Barbara Ross-Lee, DO, is vice president of health sciences and medical affairs at the New York Institute of Technology (NYIT)’s College of Osteopathic Medicine, based in Old Westbury, New York. Ross-Lee is also site dean of NYIT’s first hybrid school, which opened earlier this month on the campus of Arkansas State University, in Jonesboro.

“It’s kind of a win-win concept for medical education,” says Ross-Lee. “It’s our goal that these students will graduate medical school, will take a residency training position in the region, and when they complete their residency they will stay and serve the community,” she says.

Ross-Lee took some time to answer a few questions about hybrid campuses for osteopathic medical schools and alternatives for other kinds of clinicians. This transcript has been edited for length and clarity.

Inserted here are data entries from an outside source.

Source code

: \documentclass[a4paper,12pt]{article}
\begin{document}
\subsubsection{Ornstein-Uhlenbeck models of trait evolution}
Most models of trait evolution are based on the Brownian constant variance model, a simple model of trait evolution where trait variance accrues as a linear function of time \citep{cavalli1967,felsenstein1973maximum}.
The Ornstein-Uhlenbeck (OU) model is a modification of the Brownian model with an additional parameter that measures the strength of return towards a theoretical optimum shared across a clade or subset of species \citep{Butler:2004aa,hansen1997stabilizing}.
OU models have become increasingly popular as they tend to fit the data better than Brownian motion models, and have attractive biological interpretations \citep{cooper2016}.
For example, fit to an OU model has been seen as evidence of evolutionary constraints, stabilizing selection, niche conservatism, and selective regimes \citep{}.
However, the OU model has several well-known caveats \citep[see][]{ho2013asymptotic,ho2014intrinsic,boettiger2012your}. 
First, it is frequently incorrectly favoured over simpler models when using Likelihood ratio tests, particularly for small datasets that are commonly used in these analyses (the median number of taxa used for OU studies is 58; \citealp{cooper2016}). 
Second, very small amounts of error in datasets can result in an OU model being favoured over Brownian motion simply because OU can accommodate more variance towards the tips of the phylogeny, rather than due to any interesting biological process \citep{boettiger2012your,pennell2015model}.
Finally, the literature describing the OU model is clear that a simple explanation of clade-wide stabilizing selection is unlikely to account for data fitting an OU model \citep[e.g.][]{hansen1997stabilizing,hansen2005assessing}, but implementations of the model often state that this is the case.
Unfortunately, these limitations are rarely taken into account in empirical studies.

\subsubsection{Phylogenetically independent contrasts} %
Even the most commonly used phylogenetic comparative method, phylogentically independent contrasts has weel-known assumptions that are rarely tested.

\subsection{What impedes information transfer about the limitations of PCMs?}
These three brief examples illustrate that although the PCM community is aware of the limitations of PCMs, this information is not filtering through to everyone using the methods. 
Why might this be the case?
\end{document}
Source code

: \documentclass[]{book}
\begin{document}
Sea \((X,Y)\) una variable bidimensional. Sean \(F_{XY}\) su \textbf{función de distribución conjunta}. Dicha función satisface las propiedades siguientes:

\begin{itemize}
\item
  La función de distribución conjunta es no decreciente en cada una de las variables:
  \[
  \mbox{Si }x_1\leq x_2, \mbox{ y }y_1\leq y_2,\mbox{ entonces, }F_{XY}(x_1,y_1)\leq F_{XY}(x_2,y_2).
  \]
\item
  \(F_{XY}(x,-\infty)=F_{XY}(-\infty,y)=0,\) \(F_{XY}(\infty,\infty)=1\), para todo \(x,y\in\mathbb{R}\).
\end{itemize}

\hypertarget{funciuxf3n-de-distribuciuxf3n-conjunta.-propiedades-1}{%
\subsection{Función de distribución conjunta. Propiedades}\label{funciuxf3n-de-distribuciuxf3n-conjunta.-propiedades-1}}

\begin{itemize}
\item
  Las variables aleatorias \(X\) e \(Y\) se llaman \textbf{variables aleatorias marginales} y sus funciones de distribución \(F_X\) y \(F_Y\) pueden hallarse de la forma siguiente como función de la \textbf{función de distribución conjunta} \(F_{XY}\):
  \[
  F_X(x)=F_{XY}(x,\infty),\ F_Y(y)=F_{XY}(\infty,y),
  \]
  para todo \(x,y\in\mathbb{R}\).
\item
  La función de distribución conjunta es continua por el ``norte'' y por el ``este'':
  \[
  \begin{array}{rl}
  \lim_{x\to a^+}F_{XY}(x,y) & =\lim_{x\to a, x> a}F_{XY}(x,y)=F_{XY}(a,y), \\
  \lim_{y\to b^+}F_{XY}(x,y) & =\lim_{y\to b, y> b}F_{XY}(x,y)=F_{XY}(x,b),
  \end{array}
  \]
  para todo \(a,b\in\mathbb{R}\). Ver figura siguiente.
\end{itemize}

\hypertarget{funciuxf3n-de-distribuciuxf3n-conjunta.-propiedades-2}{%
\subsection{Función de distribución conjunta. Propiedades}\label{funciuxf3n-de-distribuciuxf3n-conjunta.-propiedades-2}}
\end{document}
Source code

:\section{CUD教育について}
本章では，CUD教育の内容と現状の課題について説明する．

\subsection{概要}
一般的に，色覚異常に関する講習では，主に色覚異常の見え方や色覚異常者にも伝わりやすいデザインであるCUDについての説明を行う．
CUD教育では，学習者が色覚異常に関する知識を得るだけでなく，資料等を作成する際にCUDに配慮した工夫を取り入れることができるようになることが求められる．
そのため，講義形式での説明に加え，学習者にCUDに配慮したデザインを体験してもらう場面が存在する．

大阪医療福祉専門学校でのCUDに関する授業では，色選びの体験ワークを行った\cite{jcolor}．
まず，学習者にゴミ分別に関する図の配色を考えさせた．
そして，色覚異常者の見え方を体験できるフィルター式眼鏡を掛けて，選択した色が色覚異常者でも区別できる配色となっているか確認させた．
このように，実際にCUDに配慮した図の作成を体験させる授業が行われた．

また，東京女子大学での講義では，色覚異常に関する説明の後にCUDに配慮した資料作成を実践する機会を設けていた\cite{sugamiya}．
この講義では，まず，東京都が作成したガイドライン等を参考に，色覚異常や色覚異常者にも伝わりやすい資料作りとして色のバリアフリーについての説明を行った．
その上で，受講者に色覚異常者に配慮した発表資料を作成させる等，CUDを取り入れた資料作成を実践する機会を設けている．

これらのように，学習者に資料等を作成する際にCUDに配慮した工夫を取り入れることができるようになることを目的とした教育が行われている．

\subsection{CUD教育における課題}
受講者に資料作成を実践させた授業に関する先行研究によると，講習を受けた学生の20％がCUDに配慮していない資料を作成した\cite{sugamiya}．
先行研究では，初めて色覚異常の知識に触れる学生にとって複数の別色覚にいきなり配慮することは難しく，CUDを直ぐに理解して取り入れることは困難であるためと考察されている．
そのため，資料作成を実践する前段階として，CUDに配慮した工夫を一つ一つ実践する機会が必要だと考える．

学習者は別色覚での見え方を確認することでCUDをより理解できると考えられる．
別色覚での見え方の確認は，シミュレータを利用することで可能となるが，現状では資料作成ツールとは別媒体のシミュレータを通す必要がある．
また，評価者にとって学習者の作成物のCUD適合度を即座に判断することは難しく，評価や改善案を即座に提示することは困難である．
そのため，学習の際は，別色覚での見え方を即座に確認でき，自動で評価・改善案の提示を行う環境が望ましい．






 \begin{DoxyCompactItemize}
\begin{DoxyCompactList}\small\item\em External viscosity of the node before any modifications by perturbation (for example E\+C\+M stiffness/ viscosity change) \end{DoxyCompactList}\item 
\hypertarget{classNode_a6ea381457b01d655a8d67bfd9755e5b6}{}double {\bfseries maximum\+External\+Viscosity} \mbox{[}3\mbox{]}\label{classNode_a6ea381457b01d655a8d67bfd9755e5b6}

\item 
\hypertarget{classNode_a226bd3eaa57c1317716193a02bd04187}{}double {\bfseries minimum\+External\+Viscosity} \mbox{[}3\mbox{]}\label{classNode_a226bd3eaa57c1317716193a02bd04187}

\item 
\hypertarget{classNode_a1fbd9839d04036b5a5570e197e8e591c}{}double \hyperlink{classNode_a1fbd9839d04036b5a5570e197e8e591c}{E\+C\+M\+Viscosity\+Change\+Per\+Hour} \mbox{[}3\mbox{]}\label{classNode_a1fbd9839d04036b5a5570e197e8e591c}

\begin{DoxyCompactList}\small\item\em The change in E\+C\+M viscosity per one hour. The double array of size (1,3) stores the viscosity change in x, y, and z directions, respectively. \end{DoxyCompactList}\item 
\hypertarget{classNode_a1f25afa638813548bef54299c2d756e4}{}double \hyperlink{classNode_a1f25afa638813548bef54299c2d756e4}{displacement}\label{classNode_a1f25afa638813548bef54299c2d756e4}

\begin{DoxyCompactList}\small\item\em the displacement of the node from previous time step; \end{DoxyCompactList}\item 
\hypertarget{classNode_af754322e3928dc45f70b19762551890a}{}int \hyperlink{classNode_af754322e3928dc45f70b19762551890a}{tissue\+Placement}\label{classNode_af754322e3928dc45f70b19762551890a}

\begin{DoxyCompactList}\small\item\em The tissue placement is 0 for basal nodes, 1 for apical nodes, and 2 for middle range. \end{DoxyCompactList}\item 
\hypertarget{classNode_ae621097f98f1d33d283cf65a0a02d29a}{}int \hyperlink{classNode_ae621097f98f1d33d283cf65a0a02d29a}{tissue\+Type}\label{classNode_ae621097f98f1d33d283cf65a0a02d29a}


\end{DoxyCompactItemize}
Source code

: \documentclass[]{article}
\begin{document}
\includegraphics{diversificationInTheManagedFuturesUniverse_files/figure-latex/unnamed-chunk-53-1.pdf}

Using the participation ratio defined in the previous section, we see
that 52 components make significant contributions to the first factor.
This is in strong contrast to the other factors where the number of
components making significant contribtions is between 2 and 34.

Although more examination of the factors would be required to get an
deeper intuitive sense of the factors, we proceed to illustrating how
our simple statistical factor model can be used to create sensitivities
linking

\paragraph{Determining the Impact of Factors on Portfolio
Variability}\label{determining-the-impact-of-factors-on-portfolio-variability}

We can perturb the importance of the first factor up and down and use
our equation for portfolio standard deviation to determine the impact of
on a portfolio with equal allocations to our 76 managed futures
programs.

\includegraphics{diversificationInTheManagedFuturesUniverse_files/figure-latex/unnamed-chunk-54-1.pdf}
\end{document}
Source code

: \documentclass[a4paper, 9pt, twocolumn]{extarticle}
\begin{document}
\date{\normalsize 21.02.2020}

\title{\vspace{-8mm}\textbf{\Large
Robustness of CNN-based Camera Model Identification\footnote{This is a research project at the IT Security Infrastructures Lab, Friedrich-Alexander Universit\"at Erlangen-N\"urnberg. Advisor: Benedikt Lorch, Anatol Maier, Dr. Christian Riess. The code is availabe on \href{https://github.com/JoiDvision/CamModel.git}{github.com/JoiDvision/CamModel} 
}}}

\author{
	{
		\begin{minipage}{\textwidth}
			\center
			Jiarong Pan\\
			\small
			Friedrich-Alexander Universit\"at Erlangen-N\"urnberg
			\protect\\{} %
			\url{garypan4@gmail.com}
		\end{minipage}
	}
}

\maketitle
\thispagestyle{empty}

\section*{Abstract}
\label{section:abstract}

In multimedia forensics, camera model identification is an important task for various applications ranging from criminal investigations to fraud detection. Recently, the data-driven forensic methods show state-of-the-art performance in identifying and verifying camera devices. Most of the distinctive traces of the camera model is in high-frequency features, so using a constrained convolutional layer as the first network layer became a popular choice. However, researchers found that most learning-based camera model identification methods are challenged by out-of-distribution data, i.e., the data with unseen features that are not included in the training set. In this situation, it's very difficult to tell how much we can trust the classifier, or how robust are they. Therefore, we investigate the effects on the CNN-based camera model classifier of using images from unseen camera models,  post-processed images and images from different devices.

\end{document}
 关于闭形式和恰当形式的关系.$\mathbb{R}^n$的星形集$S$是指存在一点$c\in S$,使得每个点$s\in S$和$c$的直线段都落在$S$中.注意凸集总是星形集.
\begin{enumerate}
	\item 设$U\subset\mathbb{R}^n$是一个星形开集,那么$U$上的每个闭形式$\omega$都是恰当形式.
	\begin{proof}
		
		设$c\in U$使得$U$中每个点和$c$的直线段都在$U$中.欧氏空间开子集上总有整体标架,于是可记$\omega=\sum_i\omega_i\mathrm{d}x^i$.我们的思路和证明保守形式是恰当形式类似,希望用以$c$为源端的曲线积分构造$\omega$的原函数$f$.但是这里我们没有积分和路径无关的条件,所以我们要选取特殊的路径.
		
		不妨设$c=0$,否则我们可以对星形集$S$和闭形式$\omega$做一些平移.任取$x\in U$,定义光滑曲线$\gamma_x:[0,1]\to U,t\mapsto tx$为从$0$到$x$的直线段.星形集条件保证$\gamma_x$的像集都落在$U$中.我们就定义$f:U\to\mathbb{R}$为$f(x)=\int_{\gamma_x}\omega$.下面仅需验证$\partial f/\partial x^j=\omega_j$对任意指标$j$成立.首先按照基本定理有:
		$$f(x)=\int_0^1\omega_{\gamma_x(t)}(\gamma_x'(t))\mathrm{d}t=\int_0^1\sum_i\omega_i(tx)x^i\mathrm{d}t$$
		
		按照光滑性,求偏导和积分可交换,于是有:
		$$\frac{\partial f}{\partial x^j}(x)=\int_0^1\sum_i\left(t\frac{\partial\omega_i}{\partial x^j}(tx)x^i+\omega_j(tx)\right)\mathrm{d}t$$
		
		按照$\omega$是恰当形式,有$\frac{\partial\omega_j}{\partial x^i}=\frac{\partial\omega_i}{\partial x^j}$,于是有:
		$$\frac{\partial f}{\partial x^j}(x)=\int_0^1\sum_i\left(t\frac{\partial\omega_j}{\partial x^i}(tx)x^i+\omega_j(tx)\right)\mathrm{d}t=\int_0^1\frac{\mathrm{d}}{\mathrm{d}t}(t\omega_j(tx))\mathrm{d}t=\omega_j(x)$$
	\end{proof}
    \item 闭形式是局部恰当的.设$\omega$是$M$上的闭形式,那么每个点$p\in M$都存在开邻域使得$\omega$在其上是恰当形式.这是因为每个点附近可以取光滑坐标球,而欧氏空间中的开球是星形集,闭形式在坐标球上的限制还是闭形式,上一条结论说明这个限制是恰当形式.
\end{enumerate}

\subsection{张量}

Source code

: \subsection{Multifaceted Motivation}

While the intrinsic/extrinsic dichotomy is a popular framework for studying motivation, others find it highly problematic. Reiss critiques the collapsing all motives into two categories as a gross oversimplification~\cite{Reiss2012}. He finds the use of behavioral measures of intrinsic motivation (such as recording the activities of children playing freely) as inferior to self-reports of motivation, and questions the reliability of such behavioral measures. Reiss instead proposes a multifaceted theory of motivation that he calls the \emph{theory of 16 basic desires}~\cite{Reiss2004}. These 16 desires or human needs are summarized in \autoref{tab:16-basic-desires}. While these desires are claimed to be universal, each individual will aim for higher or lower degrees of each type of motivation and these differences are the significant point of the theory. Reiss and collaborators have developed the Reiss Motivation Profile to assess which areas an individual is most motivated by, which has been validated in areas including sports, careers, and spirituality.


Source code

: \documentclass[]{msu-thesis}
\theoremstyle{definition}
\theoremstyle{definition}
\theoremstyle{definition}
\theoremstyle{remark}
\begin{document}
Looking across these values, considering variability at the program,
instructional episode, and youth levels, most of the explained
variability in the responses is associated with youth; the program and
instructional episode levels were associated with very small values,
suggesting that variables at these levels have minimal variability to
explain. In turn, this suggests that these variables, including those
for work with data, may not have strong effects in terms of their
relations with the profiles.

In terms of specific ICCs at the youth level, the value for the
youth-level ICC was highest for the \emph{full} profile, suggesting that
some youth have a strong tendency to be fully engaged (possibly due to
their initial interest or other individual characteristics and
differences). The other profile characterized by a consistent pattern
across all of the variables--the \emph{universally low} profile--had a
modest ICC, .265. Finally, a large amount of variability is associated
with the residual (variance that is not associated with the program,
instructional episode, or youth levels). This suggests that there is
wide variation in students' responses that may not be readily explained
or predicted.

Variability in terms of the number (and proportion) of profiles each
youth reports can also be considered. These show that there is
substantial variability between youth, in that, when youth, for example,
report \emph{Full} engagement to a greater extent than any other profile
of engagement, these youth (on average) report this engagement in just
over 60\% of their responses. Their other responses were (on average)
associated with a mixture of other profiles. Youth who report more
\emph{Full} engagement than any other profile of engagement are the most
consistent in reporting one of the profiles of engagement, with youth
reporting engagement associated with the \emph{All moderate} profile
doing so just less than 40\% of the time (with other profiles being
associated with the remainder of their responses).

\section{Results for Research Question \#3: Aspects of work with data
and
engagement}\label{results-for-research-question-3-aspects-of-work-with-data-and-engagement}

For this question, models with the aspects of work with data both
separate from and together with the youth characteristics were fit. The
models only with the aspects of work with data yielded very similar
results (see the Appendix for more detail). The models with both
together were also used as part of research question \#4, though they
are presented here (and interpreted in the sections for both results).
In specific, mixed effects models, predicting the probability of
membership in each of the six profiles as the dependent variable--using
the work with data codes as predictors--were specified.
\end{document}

Why are NYIT and other osteopathic medical colleges opening hybrid schools?

Ross-Lee: We are facing a shortage of physicians around the country, and medical schools, both MD and DO, are using different strategies to expand. MD schools are increasing their class sizes, for example.

Osteopathic healthcare has an accreditation process where schools can establish a different campus or an additional site. The additional site is a very cost-effective way in which to expand class sizes by establishing an educational program at a different location.

This option allows us to align with other institutions as partners. In this instance, the College of Osteopathic Medicine at NYIT is partnering with Arkansas State University.

We chose Arkansas because the state ranks number 48 out of 50 states for healthcare. It has a severe physician shortage, and only has one medical school. The ability to open a second or even expand existing schools has been hindered by the economics of the state.

So this was an opportunity to bring more education to Arkansas, and also [hopefully] increase the number of physicians practicing in the state.

What should healthcare HR leaders know about hybrid medical schools?

Ross-Lee: Hybrid medical schools are emerging, and represent a pipeline for healthcare leadership, particularly in areas of the country that are struggling to recruit the kinds of physicians or specialists they need.

We have critical workforce needs in many areas of healthcare, including nursing. And this type of model might be a way to make it happen.

The DO and MD accreditation models are different. Have medical schools followed the lead of osteopathic medical colleges?

Ross-Lee: The MD schools can open branch campuses. I know of examples in the MD world where they have done something similar to this, but have not aligned themselves with another institution.

Is attending school at the Arkansas campus different than attending in New York?

Ross-Lee: One of the requirements is that at least 50% of the curriculum must be identical. Each community has its culture, and there may be opportunities and experiences in the community that differ from each site. You build the curriculum around that.

In Arkansas, population health is a really important concept that students need to understand if they are going to stay and practice in Arkansas. We’re adding additional curriculum that is focused on population health for students on our Arkansas campus.

Also, because the population is much more rural than in New York, we’re also providing much more education around telemedicine. Our students need to be prepared to understand the methodologies and delivery of it.

What do hybrid school partnerships mean for the future of medical education?

Ross-Lee: The hybrid school concept can be applied to any other discipline. For rural schools that are suffering and don’t have resources to compete with urban public schools, this may be a way to share information. The schools could share resources by using technology, doing it in a way that helps to maintain quality at the same time.

The hybrid approach is a cost-effective way to expand medical education into areas that are suffering from a shortage of physicians, as medical students tend to stay in and practice in areas where they trained. Your best shot at populating these underserved states with clinicians is to educate them in those states.